1 horsepower is equal to about 750 watts. 

So a motor drawing 10 amps at 120v has 1200 watts or just over 1.5HP. 

That's in a perfect world. To be accurate, you'd need to factor in the motors efficiency.


----------



## Steve Neul (Sep 2, 2011)

The L3605M is the model number of the motor. It is a 2 hp motor.


----------



## epicfail48 (Mar 27, 2014)

That's a 2 HP motor mate. The plate might claim its a 6hp max horsepower, but even if it is spooling out 6 HP its only doing that for a fraction of a second. Its a pretty common tactic for manufacturers to put the burst max on the tag to make it look bigger. See it on shop VAC's all the time. And routers.
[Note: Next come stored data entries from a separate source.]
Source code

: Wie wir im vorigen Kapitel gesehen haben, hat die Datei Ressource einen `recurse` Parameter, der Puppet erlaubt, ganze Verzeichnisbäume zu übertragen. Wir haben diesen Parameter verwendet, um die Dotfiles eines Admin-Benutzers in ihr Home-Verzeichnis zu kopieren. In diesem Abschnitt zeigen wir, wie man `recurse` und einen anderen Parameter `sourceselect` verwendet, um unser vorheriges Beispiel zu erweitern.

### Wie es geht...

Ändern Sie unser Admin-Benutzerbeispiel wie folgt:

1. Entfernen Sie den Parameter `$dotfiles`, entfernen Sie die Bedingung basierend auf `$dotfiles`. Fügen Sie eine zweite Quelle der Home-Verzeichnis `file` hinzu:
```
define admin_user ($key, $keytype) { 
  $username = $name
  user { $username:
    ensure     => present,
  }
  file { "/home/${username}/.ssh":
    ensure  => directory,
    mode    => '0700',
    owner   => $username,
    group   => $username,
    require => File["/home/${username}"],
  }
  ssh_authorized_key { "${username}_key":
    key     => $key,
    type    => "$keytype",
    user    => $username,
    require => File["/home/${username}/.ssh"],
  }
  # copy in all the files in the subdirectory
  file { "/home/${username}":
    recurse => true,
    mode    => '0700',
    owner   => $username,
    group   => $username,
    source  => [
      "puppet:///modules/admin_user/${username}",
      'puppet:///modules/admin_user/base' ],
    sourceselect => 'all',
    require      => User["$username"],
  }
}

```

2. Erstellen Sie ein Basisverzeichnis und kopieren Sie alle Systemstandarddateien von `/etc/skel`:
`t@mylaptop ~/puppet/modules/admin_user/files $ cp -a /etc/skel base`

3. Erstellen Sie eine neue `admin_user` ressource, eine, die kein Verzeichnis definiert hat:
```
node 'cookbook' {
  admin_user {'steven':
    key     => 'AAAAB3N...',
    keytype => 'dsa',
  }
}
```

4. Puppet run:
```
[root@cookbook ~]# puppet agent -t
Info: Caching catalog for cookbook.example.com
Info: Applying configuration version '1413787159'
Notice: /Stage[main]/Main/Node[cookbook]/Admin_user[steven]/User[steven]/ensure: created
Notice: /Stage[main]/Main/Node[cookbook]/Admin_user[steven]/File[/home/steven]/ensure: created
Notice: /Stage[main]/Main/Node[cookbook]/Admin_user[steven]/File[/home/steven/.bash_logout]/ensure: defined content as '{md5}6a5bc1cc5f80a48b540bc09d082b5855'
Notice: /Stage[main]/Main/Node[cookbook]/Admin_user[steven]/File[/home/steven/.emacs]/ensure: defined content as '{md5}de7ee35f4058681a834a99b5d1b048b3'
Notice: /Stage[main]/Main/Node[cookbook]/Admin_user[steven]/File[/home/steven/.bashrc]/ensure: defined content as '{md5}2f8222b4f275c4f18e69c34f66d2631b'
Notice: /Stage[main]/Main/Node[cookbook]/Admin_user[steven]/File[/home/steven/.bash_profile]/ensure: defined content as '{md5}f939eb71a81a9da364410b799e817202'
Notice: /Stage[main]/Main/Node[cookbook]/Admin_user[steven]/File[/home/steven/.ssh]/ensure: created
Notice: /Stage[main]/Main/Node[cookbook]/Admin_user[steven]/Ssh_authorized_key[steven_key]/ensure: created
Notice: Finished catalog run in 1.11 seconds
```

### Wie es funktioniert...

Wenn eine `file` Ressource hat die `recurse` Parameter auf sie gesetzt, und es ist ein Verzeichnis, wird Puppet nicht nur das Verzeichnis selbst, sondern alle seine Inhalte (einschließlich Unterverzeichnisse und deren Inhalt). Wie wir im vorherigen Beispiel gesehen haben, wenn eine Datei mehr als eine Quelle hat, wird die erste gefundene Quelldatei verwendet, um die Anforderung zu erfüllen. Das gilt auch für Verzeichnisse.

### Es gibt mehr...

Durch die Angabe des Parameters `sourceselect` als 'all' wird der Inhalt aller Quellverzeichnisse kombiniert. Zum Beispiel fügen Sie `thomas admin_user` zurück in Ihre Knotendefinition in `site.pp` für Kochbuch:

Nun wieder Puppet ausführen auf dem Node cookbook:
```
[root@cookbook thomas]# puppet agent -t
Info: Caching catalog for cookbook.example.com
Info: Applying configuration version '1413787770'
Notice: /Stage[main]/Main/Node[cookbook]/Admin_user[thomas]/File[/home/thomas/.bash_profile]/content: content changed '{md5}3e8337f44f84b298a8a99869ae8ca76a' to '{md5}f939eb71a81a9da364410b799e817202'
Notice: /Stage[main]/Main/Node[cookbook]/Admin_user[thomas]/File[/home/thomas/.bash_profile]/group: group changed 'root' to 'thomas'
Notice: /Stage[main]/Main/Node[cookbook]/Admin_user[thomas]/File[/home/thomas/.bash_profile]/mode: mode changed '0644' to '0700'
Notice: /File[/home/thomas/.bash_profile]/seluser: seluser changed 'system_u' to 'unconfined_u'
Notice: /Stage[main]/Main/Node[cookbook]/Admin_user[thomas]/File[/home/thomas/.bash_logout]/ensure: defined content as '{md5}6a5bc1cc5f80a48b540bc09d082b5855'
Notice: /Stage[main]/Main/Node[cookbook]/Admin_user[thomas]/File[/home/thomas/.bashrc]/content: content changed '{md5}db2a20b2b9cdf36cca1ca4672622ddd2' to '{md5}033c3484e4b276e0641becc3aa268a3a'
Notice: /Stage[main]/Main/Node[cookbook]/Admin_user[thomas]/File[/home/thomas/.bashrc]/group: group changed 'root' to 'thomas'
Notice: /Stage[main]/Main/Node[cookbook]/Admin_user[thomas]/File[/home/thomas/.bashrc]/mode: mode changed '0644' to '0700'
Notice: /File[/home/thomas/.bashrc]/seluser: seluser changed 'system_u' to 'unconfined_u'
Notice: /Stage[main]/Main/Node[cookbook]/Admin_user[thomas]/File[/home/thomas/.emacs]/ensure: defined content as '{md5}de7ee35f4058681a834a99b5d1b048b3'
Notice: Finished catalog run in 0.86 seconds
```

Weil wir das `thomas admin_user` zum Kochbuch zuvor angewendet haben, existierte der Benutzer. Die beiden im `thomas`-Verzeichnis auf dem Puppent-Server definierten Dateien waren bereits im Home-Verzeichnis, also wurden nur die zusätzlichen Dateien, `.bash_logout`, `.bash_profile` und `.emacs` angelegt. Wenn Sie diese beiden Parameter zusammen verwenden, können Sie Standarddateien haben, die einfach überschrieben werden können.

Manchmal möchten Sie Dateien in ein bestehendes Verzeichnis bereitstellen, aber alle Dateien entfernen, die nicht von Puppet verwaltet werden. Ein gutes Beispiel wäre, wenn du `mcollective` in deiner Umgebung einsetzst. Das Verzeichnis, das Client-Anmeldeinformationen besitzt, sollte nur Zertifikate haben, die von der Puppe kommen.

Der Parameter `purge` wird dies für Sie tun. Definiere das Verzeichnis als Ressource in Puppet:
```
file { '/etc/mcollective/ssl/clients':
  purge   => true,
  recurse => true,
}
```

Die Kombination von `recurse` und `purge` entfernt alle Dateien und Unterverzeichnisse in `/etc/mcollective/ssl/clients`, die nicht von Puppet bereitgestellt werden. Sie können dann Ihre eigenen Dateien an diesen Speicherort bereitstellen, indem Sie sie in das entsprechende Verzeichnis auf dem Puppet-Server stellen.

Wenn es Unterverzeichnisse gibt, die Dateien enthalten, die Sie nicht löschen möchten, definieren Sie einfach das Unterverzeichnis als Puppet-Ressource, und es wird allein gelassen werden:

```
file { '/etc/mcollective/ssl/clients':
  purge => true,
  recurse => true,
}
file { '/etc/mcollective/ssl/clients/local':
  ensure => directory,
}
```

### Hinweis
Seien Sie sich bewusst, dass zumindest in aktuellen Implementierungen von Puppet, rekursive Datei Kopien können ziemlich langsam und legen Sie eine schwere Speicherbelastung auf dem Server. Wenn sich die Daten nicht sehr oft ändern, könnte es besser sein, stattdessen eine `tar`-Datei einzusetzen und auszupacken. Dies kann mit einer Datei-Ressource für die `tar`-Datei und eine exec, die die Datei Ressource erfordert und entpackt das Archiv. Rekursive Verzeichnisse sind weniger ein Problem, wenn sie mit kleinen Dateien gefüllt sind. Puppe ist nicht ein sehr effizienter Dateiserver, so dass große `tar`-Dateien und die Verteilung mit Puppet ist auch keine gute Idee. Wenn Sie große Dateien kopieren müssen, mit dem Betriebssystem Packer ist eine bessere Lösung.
A good rule of thumb to calculate horsepower is on 120 a 1hp motor generally pulls 10 amps, on 220 its 5 amps. Not dead on obviously, but its close enough


----------



## woodnthings (Jan 24, 2009)

*whos say's it's 6 HP?*

With internal combustion engines, a good one will get 1 HP per cu in, pump gas, carbureted.

A electric motor will produce 1 HP on 120 v drawing about 12 amps, at least that's how mine are rated.
If you take the 23 AMps at 115 V, that 12.5 AMPs per HP. Raise the voltage 5 vots to 120 and you'll draw about 12 AMPs. 

There is no way to get 6HP from a motor running on 120 volts.

The "2" in this photo above the voltage ratings is probably the HP rating:


----------



## gmcooter (Jan 22, 2015)

*motor*

I made a mistake as to what the plate said. I thought that is where the guy got that it was a 6hp. I was not not lying or bragging as to it being a 6 hp. It wasn't the first time i was wrong and it will not be the last. I was not sure and was trying to find out for sure. It is still a good motor and will do what i want it for. I may be wrong about that also.gmcooter


----------



## gmcooter (Jan 22, 2015)

*motor*

By the way Sawdust Creator seemed up set because I said the plate said 6hp. Sorry I was mistaken. Hope there are no hard feelings. gmcooter


----------



## Alchymist (Jan 2, 2011)

The previous posts steered you right - 2 HP. The reason it ran on 120 volts is that you started it no load, so it was probably on the edge but didn't trip the 20 amp breaker. Had it been under load, it would have tripped.

Here's the motor HP chart, check the arrow - your motor fits .....


----------



## Alchymist (Jan 2, 2011)

BigJoe16 said:


> In basic terms, motor HP is calculated by multiplying amperage by voltage. This gives you a number in Watts.
> 
> 1 horsepower is equal to about 750 watts.
> 
> ...


Yep, nailed it. Might add that the motor's design can skew the results. There are a lot of 1/4 HP motors out there that draw about 5-6 amps, which should figure out to a 3/4 or 1 HP theoretically. It's in the design, and I have observed 1/4 HP motors that draw this weather no load or full load, it doesn't vary even an amp. I have yet to see a motor that didn't draw some amount over the theoretical power that it's rating implies. Add in worn bearings and the current goes up. A brand new motor will draw more power than a slightly used one, a heavily used one will also draw more as the bearings wear.


----------



## hwebb99 (Nov 27, 2012)

I would guess that this 2 is your hp rating.


----------



## gmcooter (Jan 22, 2015)

Thanks guys. I understand it a lot better now. I went by the wiring diagram and switched it to 220.gmcooter


----------